*** EXTRACTED RECORDS ***

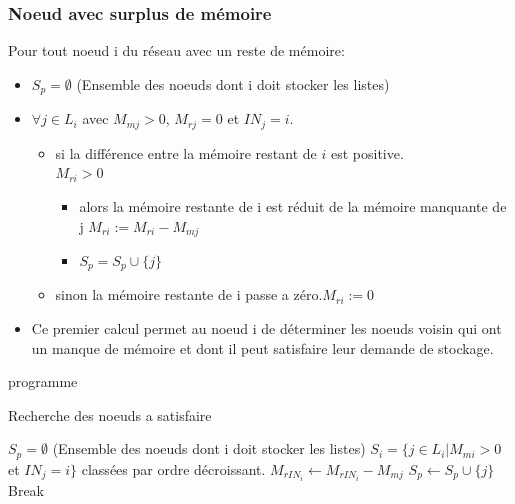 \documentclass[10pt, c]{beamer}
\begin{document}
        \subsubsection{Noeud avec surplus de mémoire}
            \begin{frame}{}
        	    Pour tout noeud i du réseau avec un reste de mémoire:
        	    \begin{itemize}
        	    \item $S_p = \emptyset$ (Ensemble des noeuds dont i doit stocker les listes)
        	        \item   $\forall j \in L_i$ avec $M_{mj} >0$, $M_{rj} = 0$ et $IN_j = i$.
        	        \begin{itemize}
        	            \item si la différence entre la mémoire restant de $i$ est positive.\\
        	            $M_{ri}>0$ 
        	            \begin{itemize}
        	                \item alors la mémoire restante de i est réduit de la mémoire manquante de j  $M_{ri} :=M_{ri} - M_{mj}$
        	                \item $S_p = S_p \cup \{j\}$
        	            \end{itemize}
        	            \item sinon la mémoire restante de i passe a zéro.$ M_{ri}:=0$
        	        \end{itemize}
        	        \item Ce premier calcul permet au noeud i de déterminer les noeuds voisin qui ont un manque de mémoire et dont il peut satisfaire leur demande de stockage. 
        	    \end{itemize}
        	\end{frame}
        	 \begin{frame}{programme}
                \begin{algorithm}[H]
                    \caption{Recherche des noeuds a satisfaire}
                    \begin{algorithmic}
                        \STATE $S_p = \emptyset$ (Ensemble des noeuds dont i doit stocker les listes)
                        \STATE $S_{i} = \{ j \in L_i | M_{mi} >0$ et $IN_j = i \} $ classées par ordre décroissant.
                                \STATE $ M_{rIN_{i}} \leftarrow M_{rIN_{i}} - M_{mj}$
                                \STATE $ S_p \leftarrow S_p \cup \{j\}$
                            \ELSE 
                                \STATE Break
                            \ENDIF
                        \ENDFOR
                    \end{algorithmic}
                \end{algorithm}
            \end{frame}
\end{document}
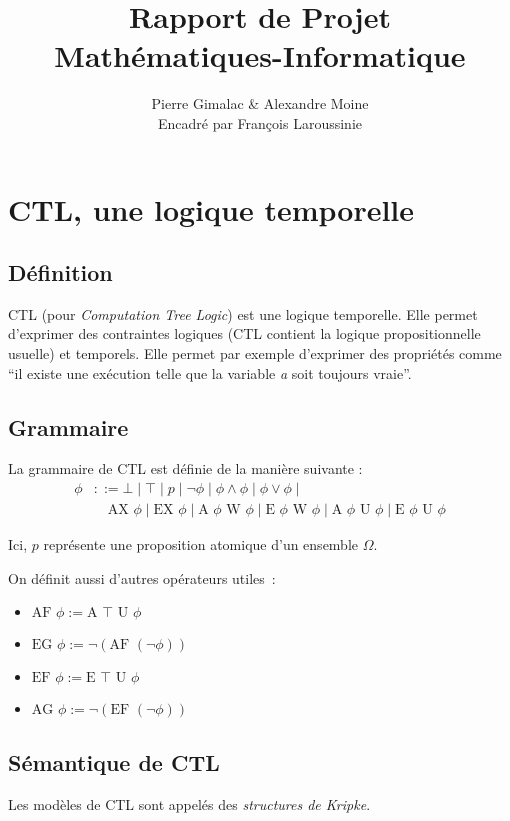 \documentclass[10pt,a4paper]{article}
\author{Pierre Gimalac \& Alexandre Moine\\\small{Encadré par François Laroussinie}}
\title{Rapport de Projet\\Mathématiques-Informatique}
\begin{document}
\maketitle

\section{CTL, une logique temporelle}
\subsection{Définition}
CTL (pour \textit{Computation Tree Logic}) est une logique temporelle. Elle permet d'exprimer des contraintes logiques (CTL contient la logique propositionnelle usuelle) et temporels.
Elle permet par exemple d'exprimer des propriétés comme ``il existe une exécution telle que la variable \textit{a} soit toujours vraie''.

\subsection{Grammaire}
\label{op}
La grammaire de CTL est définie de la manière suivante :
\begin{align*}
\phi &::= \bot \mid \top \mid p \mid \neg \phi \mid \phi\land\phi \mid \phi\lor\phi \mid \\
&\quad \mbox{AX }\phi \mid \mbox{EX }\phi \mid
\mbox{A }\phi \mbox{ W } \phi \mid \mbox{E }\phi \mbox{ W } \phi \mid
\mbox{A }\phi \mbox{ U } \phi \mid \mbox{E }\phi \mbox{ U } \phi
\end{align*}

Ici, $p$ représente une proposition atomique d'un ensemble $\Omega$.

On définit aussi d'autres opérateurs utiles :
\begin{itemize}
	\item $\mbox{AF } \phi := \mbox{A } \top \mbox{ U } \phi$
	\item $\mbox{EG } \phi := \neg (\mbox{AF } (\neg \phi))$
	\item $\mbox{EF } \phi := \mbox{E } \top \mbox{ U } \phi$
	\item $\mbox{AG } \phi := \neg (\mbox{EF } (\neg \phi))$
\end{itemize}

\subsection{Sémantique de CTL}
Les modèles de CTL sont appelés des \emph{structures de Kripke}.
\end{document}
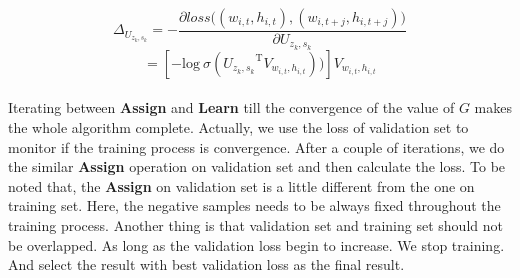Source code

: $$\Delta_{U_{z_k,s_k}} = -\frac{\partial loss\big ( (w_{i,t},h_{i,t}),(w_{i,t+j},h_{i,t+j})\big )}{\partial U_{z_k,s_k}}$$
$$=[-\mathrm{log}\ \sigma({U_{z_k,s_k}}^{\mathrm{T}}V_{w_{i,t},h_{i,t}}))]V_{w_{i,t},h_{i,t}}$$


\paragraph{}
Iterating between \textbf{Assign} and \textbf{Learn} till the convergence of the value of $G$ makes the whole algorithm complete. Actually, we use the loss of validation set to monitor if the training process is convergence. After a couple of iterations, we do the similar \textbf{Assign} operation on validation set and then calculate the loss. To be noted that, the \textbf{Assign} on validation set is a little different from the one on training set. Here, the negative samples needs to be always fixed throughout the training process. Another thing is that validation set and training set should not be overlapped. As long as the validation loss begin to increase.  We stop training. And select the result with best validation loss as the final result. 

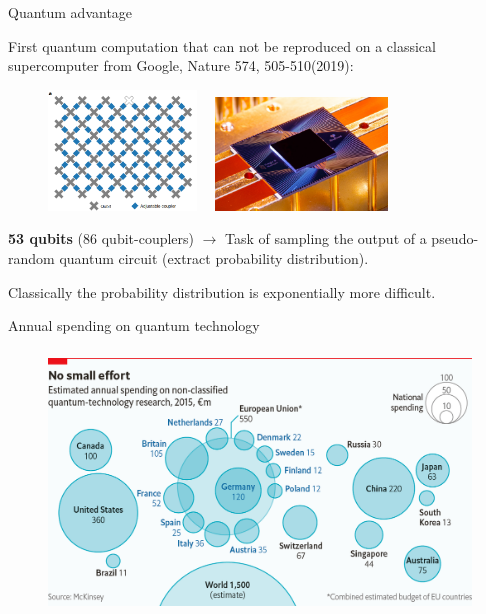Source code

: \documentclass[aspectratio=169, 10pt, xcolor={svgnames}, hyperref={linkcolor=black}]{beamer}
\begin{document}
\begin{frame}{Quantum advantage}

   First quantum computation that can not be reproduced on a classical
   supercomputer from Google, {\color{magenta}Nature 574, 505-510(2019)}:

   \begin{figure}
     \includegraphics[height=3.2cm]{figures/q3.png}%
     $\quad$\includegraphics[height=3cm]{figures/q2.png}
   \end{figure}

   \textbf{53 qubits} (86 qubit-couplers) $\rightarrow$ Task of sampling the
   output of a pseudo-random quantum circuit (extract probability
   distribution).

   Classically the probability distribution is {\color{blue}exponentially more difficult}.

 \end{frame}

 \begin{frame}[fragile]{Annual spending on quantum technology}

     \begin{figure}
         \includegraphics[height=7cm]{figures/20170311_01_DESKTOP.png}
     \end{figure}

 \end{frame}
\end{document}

*** End of EXTRACTED RECORDS ***

**REQUIRED WORK**. The output should consist only of the lines from the one with "distribution)." through the final line of the records above, exactly.

**ANSWER TO THE PROBLEM**.
   distribution).

   Classically the probability distribution is {\color{blue}exponentially more difficult}.

 \end{frame}

 \begin{frame}[fragile]{Annual spending on quantum technology}

     \begin{figure}
         \includegraphics[height=7cm]{figures/20170311_01_DESKTOP.png}
     \end{figure}

 \end{frame}
\end{document}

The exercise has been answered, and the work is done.